### Description of the task
Quote exactly the lines from the start of the entries to the one with "- **Modern UI**: Dark", both ends included.

### Dataset entries
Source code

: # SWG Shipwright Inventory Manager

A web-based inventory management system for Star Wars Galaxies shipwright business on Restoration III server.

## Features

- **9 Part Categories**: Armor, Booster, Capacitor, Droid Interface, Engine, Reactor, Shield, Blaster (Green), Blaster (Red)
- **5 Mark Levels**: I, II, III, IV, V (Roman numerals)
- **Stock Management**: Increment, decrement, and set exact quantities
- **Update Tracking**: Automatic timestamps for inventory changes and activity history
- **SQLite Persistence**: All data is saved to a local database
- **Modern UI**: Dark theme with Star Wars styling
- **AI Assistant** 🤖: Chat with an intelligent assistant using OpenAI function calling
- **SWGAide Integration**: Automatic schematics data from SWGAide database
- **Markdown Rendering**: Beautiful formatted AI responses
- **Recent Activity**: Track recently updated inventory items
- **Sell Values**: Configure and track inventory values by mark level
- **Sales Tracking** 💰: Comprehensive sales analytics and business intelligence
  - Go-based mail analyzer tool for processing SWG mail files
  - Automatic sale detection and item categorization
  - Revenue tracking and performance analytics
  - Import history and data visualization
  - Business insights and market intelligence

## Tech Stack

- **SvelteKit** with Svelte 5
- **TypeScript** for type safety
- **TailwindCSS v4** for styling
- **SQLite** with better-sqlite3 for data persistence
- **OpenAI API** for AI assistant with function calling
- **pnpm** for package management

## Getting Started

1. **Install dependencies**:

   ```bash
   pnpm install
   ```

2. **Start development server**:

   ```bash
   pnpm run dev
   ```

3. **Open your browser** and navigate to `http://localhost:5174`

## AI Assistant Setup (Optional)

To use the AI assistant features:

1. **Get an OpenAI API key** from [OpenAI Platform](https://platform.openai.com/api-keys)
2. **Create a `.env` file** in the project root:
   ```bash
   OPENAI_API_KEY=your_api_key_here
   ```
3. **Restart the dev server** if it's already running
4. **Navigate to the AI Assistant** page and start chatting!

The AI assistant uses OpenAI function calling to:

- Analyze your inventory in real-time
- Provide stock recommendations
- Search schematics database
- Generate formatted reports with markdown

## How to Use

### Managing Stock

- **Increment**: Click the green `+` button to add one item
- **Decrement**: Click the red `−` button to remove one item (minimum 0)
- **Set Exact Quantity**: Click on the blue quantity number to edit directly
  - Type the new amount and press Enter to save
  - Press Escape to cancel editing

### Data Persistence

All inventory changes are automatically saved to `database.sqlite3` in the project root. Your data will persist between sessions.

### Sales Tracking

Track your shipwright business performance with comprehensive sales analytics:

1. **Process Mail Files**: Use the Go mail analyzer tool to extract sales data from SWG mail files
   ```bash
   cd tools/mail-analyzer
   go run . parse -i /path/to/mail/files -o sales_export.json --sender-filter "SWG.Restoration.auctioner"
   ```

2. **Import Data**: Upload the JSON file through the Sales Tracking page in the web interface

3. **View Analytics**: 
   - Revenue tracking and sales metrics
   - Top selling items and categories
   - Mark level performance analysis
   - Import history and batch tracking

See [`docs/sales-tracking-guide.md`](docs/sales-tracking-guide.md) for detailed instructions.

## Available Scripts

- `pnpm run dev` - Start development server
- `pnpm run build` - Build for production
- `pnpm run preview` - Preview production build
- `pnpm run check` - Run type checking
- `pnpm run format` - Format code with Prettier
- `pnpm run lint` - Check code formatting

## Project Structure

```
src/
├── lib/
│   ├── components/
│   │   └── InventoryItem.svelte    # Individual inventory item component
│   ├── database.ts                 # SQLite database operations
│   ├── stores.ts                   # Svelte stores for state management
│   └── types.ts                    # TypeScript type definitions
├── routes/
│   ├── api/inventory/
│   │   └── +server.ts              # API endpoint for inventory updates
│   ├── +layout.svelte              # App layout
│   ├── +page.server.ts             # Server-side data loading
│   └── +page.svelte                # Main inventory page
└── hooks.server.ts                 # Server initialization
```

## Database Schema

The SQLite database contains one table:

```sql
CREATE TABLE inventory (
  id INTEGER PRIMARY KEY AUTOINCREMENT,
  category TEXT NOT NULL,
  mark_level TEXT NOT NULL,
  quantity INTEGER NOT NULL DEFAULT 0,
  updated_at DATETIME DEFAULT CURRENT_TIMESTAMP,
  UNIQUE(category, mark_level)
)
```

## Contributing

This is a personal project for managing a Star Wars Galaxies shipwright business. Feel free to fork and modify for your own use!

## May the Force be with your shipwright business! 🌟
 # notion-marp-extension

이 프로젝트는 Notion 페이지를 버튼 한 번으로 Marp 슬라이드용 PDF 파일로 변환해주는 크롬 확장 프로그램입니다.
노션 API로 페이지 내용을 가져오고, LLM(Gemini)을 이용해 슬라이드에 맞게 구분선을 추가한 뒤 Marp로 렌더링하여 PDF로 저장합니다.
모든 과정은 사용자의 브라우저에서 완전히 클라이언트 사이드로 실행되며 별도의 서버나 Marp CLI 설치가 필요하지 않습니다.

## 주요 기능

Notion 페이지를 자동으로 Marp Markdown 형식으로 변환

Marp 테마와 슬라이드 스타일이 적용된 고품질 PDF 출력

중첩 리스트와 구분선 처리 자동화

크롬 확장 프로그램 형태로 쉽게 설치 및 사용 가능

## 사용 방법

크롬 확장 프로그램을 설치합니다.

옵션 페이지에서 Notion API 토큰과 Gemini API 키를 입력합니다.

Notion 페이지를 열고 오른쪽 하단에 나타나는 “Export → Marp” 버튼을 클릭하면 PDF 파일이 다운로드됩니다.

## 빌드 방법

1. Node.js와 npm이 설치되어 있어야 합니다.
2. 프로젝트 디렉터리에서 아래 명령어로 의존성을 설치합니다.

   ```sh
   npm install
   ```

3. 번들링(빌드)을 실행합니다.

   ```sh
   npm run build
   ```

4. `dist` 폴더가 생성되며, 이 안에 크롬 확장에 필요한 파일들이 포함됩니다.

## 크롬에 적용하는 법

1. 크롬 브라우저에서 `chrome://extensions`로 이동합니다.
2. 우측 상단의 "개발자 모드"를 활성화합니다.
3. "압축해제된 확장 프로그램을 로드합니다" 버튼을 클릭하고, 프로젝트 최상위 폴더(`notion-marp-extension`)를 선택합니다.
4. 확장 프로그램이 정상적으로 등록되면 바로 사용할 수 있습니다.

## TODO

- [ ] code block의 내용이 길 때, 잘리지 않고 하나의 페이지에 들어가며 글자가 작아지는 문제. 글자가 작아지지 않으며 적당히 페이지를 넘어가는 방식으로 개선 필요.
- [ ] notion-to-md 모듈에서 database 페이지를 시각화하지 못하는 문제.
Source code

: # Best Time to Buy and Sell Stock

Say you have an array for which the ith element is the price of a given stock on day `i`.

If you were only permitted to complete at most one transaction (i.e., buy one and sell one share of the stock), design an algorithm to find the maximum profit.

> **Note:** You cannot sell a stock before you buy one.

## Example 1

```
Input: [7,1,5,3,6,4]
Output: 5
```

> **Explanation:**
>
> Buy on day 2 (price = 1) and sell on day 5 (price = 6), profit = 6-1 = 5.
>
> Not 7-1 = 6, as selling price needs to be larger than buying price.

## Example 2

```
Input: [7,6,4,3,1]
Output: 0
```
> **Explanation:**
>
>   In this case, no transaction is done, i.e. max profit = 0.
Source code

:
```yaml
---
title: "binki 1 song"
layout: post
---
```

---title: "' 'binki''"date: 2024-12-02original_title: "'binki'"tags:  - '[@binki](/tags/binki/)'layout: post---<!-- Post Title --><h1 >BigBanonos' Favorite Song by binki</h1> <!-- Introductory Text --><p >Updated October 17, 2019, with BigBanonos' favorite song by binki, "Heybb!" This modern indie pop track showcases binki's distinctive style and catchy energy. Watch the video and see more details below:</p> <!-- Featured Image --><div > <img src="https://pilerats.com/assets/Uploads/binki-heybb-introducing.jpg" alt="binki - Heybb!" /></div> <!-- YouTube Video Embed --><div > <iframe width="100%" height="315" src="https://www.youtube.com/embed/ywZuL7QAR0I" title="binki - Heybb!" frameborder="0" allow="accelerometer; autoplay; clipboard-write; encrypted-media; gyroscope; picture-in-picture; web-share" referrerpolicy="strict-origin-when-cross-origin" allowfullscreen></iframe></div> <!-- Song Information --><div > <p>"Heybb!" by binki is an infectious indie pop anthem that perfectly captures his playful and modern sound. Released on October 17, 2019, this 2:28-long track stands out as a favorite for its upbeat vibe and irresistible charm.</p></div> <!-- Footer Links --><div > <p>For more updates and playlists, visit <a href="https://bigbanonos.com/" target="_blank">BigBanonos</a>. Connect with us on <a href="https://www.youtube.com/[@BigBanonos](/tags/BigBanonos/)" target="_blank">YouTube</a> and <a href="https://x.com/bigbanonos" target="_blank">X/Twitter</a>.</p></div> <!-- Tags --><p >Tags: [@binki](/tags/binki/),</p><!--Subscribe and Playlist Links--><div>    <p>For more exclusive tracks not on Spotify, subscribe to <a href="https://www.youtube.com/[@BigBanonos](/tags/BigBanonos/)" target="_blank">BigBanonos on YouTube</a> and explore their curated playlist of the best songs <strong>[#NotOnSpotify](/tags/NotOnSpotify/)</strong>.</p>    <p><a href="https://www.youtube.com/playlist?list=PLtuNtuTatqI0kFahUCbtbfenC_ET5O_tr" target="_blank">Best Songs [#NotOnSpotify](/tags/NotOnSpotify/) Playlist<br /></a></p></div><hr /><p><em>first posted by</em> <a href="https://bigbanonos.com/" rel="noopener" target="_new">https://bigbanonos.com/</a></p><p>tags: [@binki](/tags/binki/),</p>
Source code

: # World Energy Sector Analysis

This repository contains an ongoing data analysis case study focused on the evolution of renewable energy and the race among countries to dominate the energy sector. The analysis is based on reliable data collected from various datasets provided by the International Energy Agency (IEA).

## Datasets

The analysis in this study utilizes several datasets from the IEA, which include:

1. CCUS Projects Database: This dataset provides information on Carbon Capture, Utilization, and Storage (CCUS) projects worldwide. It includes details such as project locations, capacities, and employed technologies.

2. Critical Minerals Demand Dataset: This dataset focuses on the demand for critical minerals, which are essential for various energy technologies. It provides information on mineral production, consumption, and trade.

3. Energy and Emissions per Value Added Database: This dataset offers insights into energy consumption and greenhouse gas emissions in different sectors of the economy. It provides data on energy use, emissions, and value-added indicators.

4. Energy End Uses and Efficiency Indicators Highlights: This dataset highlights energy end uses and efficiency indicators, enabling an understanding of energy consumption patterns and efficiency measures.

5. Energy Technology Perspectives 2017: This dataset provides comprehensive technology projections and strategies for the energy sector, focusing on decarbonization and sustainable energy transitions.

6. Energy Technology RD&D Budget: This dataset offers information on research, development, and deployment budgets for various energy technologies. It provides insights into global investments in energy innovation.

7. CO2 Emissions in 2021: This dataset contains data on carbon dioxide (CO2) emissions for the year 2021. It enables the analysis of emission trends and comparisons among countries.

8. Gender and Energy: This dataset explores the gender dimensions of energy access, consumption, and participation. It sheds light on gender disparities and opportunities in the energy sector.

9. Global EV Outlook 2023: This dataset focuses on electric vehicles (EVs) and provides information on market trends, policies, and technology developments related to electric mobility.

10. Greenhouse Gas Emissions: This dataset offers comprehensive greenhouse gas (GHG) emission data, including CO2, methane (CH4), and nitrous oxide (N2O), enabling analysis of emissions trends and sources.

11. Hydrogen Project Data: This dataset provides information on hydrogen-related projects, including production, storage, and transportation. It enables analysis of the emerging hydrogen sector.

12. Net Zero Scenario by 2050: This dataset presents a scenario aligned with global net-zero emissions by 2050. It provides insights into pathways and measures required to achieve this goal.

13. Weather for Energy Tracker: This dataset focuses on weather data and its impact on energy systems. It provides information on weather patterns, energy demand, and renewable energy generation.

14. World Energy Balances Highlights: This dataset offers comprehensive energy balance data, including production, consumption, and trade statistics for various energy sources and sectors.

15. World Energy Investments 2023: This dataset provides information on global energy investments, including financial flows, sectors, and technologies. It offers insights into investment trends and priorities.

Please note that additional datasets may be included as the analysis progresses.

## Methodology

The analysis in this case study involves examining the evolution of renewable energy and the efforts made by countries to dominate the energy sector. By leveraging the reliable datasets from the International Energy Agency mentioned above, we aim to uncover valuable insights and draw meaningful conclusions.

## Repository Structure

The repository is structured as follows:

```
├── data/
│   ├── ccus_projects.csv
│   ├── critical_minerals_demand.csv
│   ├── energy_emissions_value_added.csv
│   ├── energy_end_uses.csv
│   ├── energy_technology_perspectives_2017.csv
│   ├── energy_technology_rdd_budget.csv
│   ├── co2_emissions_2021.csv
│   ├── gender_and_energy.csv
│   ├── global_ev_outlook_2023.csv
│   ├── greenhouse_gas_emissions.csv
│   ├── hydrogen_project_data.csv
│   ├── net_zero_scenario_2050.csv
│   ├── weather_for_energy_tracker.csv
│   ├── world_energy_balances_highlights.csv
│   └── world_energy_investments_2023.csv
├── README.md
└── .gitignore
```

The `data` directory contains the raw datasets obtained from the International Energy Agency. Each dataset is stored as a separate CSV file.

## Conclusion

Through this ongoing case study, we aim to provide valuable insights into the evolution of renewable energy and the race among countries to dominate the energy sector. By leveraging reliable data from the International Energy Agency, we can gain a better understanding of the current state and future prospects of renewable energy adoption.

### Response to this task
Source code

: # SWG Shipwright Inventory Manager

A web-based inventory management system for Star Wars Galaxies shipwright business on Restoration III server.

## Features

- **9 Part Categories**: Armor, Booster, Capacitor, Droid Interface, Engine, Reactor, Shield, Blaster (Green), Blaster (Red)
- **5 Mark Levels**: I, II, III, IV, V (Roman numerals)
- **Stock Management**: Increment, decrement, and set exact quantities
- **Update Tracking**: Automatic timestamps for inventory changes and activity history
- **SQLite Persistence**: All data is saved to a local database
- **Modern UI**: Dark theme with Star Wars styling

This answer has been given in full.